Ill Wind by Kevin J. Anderson and Doug Beason


Well, I feel like this is the first adult fiction I've read in a long time. Wait though, I really don't like using the term "adult fiction". In my mind it brings up the idea of an "adult bookstore" with it's XXX signs and showing an ID to get in. So maybe, just to help my own sense of silliness, I'll say this is my first "grown-up" book in a while. :-)


This was a pretty good book. I talked about it in one of my Hazards of Working at a Bookstore blogs a few weeks ago. I can tell, now that I know it was published over 10 years ago, that it wasn't published that recently. While it probably was repackaged and released with the big oil spill we had last year, there are surely some things that could stand to be updated technology wise. But, all in all, it was a good story.

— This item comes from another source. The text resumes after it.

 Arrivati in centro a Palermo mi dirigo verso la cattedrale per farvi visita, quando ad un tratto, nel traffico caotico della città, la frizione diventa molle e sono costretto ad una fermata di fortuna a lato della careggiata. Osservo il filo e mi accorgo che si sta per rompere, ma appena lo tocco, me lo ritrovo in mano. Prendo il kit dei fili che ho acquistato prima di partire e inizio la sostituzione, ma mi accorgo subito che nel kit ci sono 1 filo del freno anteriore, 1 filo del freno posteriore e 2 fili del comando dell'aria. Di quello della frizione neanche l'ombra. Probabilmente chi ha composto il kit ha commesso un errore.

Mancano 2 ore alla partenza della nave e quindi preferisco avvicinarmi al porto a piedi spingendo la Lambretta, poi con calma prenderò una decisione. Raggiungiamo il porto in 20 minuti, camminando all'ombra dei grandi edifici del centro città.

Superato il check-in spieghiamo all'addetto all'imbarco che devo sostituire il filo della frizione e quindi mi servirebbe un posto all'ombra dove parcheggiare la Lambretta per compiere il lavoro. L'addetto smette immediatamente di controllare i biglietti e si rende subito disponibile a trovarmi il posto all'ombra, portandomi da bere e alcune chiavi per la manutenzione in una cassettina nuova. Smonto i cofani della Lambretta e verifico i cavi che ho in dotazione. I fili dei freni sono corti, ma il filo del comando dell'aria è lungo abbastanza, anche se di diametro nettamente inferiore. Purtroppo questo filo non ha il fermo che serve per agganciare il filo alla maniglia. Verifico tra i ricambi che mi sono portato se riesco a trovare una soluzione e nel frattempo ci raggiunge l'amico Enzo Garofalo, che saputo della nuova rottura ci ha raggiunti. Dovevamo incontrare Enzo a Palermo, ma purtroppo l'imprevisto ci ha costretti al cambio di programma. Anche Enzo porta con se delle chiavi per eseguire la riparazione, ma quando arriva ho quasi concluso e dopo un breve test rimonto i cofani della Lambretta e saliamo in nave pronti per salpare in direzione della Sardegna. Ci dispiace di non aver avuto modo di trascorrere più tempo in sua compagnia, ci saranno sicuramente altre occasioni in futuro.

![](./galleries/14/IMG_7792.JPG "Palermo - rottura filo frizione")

Basically it is the largest oil spill in history, and it happens in San Francisco Bay. The oil company tries to save their image by releasing an untested "designer microbe" that will eat the oil and anything made of petrocarbons. It should be done once it eats the oil spill, but as it was untested, they don't realize it can travel through the air, and it does. And it eats not only oil, but gasoline right out of cars gas tanks, synthetic fabrics, and plastic. In a few days, there is no way to make cars go with no fuel. And any plastic has dissolved, and this causes problems that you don't even realize because of how many minor things are made of plastic that we don't even realize.


The world turns into the past, with really no communication other than a few science labs that figure a way around it. The president is killed as he is visiting one of the oil supplying nations and his plane has brought the microbe with it and destroyed their countries as well. The Speaker of the House ends up as president and decides Martial Law is the best way to keep the nation safe. But not everyone agrees with hanging kids who are out after curfew or who have stolen a can of tuna. And when one military commander decides to stop a science testing area where they may be able to solve the energy problems, people decide to fight back.